Confusion Rule - Amazon SageMaker

Confusion Rule

This rule evaluates the goodness of a confusion matrix for a classification problem.

It creates a matrix of size category_no*category_no and populates it with data coming from (labels, predictions) pairs. For each (labels, predictions) pair, the count in confusion[labels][predictions] is incremented by 1. When the matrix is fully populated, the ratio of data on-diagonal values and off-diagonal values are evaluated as follows:

  • For elements on the diagonal: confusion[i][i]/sum_j(confusion[j][j])>=min_diag

  • For elements off the diagonal: confusion[j][i])/sum_j(confusion[j][i])<=max_off_diag

This rule can be applied either to one of the supported deep learning frameworks (TensorFlow, MXNet, and PyTorch) or to the XGBoost algorithm.

For an example of how to configure and deploy a built-in rule, see How to Use Built-in Rules for Model Analysis.
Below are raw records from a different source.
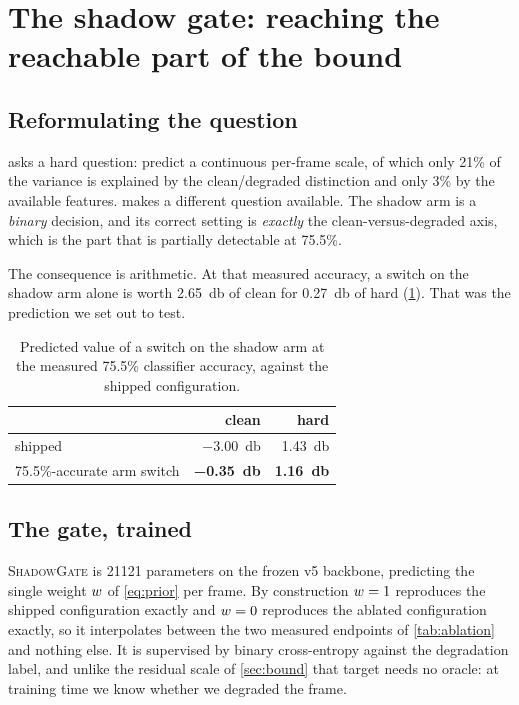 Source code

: \section{The shadow gate: reaching the reachable part of the bound}
\label{sec:gate}

\subsection{Reformulating the question}
\label{sec:reformulation}

 asks a hard question: predict a continuous per-frame scale, of
which only 21\% of the variance is explained by the clean/degraded distinction
and only 3\% by the available features.  makes a different
question available. The shadow arm is a \emph{binary} decision, and its correct
setting is \emph{exactly} the clean-versus-degraded axis, which is the part that
is partially detectable at 75.5\%.

The consequence is arithmetic. At that measured accuracy, a switch on the shadow
arm alone is worth \SI{+2.65}{\decibel} of clean for \SI{0.27}{\decibel} of hard
(\cref{tab:prediction}). That was the prediction we set out to test.

\begin{table}[htbp]
\centering
\caption{Predicted value of a switch on the shadow arm at the measured 75.5\%
classifier accuracy, against the shipped configuration.}
\label{tab:prediction}
\begin{tabular}{lrr}
\toprule
 & clean & hard \\
\midrule
shipped                      & \SI{-3.00}{\decibel} & \SI{+1.43}{\decibel} \\
75.5\%-accurate arm switch   & \textbf{\SI{-0.35}{\decibel}} & \textbf{\SI{+1.16}{\decibel}} \\
\bottomrule
\end{tabular}
\end{table}

\subsection{The gate, trained}
\label{sec:gate-trained}

\textsc{ShadowGate} is \num{21121} parameters on the frozen v5 backbone,
predicting the single weight $\sw$ of \cref{eq:prior} per frame. By construction
$\sw = 1$ reproduces the shipped configuration exactly and $\sw = 0$ reproduces
the ablated configuration exactly, so it interpolates between the two measured
endpoints of \cref{tab:ablation} and nothing else. It is supervised by binary
cross-entropy against the degradation label, and unlike the residual scale of
\cref{sec:bound} that target needs no oracle: at training time we know whether
we degraded the frame.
Parameter Descriptions for the Confusion Rule
Parameter Name Description
base_trial

The trial run using this rule. The rule inspects the tensors gathered from this trial.

Required

Valid values: String

category_no

The number of categories.

Optional

Valid values: Integer ≥2

Default value: The larger of the number of categories in labels and predictions.

labels

The tensor name for 1-d vector of true labels.

Optional

Valid values: String

Default value: "labels"

predictions

The tensor name for 1-d vector of estimated labels.

Optional

Valid values: String

Default value: "predictions"

labels_collection

The rule inspects the tensors in this collection for labels.

Optional

Valid values: String

Default value: "labels"

predictions_collection

The rule inspects the tensors in this collection for predictions.

Optional

Valid values: String

Default value: "predictions"

min_diag

The minimum value for the ratio of data on the diagonal.

Optional

Valid values: 0≤float≤1

Default value: 0.9

max_off_diag

The maximum value for the ratio of data off the diagonal.

Optional

Valid values: 0≤float≤1

Default value: 0.1

Note

This rule infers default values for the optional parameters if their values aren't specified.